3:23 am on Sep 4, 2008 (gmt 0)

WebmasterWorld Senior Member 10+ Year Member



Maybe it's more of a problem on my part. I do not normally use Firefox and I brought it up and added the Live HTTP Headers at your suggestion. Using it here at WW shows no colons for anything either. Hmmm.

jdMorgan

3:53 am on Sep 4, 2008 (gmt 0)

WebmasterWorld Senior Member 10+ Year Member



Well, I guess the bottom line is whether IE recognizes it or not. If none of the other headers are showing colons after the header name, and you can still access this site, then it must be a Live HTTP Headers display problem, not an actual headers problem.

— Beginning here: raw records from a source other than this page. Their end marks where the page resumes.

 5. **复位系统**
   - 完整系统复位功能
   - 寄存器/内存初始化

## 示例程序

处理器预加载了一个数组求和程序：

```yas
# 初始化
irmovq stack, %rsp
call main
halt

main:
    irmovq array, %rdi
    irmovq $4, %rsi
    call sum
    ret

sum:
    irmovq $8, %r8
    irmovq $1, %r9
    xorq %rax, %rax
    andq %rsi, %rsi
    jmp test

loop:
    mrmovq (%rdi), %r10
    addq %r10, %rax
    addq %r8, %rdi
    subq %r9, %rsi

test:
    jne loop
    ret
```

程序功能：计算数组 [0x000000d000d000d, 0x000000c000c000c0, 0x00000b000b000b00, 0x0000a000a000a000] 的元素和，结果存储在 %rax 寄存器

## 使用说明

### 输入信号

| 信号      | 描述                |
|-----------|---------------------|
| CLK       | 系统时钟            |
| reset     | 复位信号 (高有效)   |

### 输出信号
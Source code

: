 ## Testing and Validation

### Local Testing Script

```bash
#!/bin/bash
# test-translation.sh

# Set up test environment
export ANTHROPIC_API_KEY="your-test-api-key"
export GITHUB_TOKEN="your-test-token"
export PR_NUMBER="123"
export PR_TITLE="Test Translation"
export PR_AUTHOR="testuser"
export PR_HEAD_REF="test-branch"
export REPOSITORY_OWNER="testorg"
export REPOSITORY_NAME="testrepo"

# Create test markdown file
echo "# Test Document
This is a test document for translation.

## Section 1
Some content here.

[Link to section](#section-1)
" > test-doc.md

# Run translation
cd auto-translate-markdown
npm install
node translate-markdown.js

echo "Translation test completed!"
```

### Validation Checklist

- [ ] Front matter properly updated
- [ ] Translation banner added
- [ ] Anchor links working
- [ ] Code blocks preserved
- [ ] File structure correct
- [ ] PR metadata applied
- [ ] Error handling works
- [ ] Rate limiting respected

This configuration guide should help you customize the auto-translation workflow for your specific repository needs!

[added] After experimenting a bit, I see that if you access Live HTTP Headers through Firefox's Tools->Page Info screen, it does not show the colons, whereas if you open Live HTTP Headers in it's own sub-window by clicking on its icon in the navigation toolbar, it does. So I got confused when you said that there was no colon on the X-UA-Compatible header, but did not mention that there was no colon on any other header, either. This server stuff is all details, details, details... ;) [/added]

Jim

icedowl

5:31 am on Sep 4, 2008 (gmt 0)

WebmasterWorld Senior Member 10+ Year Member



Yes, the Page Info screen is what I used. I couldn't figure out how to use it otherwise.

jdMorgan

1:56 pm on Sep 4, 2008 (gmt 0)

WebmasterWorld Senior Member 10+ Year Member



Click Tools->Live HTTP Headers or add the Live HTTP Headers icon to your navigation bar by right-clicking in the navigation bar and using the usual Firefox "Customize toolbars" facility, then click on that icon.

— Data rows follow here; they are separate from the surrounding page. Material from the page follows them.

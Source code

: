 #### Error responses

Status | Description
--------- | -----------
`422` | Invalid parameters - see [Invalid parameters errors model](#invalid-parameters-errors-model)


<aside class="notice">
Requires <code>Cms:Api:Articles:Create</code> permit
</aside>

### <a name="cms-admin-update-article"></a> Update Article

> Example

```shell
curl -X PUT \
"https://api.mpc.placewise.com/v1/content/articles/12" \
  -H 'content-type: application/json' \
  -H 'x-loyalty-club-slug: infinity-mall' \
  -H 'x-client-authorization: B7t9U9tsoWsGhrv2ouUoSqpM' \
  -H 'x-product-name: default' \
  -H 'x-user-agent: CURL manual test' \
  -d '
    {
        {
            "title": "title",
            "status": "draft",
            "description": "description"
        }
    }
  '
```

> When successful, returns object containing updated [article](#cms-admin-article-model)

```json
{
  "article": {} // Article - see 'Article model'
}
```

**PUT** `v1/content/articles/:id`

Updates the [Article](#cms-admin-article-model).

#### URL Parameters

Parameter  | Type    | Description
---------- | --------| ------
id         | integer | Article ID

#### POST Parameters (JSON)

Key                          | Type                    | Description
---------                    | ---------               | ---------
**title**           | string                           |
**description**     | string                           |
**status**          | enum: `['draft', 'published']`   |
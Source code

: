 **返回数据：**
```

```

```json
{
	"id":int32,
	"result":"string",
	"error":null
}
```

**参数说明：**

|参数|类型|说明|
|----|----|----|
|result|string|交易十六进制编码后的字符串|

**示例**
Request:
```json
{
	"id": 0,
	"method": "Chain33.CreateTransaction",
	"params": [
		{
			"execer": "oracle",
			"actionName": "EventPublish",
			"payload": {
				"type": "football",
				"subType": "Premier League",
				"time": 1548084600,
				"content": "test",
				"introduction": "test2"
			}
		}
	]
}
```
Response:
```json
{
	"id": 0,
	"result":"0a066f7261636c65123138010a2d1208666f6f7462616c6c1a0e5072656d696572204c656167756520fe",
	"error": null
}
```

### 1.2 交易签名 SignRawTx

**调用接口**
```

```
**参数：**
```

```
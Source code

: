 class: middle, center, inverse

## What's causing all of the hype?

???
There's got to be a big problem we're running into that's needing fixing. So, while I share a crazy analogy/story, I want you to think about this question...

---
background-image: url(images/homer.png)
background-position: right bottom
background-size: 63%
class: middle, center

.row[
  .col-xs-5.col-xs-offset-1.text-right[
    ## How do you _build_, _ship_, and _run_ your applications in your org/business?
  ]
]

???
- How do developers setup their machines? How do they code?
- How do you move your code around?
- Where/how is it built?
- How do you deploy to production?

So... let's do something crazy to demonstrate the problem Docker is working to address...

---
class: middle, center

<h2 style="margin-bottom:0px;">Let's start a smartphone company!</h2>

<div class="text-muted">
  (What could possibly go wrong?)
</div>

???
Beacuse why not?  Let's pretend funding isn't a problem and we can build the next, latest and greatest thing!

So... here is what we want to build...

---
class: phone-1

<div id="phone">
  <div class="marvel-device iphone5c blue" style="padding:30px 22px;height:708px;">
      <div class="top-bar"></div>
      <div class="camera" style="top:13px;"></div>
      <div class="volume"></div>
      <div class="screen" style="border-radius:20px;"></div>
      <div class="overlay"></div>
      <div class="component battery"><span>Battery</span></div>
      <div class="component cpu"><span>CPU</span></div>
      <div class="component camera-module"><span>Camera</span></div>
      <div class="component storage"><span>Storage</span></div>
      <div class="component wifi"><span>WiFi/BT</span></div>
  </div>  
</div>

This will open LHTTPH in a separate sub-window that records all HTTP transactions involved in loading pages and their included images/CSS/scripts, etc., can be scrolled back and forth, and can be saved to a log file -- among other things. Very handy for debugging cookie, cache-control, redirect, and error response header issues.

Jim

icedowl

3:37 pm on Sep 4, 2008 (gmt 0)

WebmasterWorld Senior Member 10+ Year Member



Thanks again! That works and the colons do show in that mode.